Once I started the process, I realised it was taking up far too much time I didn’t have; being a single mum to two young children and working full-time is no mean feat, so when I embarked on the name changing process I realised it wasn’t going to be easy.  Searching for a solution to help, all I came up with was a service covering the US and Canada, but nothing that worked for the UK, so in the end, I spent a whole year to get everything changed that had to be, which proved long and stressful to say the least.

Nurturing the idea

In the early days I was fortunate enough to be surrounded by positive people who had good contacts, and who saw the viability of my idea. Living in a small community filled with intelligent and well-rounded people, I wasn’t short of encouragement from them and friends, who recognised as well as I did there was a definite gap in the market. Working with a web development team in Serbia which was also recommended, I enlisted additional help from a university student on some research.

I always wanted to run my own business, and there were several reasons why I needed to embark on something new. As the only breadwinner in the house, there were mounting bills while balancing the demands of motherhood and other financial responsibilities. Cash was limited but what little I had was used carefully which I put into the business.

In the early stages, which included the development of the unique technology that underpins the service, I carved pockets of time at night and on weekends to create a strong foundation for the business. Creating something completely from scratch was like a form of healing, which is why it was and remains such a personal project.

Mulling over the idea for at least two years following the original lightbulb moment, the business was registered in 2015, with time needed for building the robust platform in order to  create a viable product. Drawing on my previous experience, I investigated overseas equivalents, financials and marketing intelligence ensuring there was a genuine need for the service in the UK. Fortunately enough I was able to share my plans with my employer at the time, who turned out to be my biggest supporters, becoming my first paying customer who purchased a NameSwitch for his ex-wife, who was getting married to someone else!

With a career in telecommunications and a degree in marketing, I was already used to hard work and having the support and encouragement from my telecoms team was extremely helpful.   

Support and coaching

Coaching was an important element of the start-up process, obtained through a wider network and some financial support from family,  with no other funding or investment being available.

The challenges

Presented with certain obstacles like all businesses are, there was a lot to juggle and at times it felt like too much but I managed to navigate the complexities involved. When Covid hit that was a huge set-back, given that our biggest target market was and still is, newly-weds. With all weddings being banned, it hit NameSwitch hard, but our saving grace were the people who used the time to change their name’s in lockdown, by doing something they previously didn’t have time for. Being 100% employed by the business by this stage, it turned into a year of survival and another big challenge.  

In 2022-2023 we concentrated on growth for NameSwitch, when me and my dedicated team were satisfied with the service, it was time to consider investment into PR, advertising and partnerships to increase brand awareness to reach the revenues that were needed.

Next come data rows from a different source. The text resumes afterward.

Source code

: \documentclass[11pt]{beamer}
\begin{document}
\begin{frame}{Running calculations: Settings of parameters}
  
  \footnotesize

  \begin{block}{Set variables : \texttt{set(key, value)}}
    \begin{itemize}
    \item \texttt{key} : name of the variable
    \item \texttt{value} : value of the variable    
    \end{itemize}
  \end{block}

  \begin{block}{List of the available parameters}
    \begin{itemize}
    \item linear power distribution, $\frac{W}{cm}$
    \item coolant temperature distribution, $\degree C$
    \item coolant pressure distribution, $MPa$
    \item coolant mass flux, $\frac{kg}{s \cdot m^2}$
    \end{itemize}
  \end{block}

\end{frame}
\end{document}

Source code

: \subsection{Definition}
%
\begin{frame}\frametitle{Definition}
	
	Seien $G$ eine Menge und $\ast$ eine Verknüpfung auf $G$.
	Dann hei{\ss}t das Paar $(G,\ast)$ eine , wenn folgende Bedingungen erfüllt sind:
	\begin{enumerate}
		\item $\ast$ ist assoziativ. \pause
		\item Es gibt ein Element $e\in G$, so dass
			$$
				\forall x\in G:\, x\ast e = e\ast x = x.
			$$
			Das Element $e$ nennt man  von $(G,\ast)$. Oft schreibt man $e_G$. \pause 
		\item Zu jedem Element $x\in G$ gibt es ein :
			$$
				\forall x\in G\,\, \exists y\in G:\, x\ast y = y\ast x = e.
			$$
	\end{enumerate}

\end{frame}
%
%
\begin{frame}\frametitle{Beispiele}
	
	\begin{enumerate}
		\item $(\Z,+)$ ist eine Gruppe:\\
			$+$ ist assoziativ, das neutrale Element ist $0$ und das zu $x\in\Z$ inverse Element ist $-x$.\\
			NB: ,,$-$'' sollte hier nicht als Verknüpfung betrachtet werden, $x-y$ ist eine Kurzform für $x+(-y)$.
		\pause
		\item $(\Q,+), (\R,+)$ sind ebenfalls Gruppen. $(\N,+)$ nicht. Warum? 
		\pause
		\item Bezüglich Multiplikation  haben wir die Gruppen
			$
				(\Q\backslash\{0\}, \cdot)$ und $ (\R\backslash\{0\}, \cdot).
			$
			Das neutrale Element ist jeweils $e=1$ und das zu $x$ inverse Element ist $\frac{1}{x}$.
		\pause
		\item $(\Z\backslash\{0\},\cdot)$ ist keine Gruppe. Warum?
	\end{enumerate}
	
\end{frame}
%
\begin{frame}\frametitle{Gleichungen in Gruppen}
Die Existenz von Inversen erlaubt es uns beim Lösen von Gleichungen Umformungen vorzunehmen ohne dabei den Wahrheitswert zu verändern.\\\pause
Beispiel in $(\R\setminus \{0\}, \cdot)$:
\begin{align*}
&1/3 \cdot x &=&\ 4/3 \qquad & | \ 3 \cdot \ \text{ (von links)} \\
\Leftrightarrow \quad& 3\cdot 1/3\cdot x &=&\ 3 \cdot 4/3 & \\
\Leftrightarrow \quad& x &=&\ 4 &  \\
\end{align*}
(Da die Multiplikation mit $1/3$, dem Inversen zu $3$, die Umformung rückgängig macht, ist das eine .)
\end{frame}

In 2022-2024, it was forecast that 285,000 – 415,000 weddings will take place resulting from the pandemic, which has reflected well on the business in recent years. And amidst the trials and tribulations it’s proved to be both exhilarating and exhausting in equal measure.

With hindsight, there are certain things I’d have done differently, such as bringing in a partner early on to put us in a stronger position sooner, and adding more resource  to improve growth, but I know that’s all part of the steep learning curve and something to take with me to projects in the future.

Advice for aspiring entrepreneurs

For anyone contemplating their own entrepreneurial endeavours, I’d recommend to ‘one hundred percent go for it’ – but do not bet the house on it and whatever happens, embrace the journey.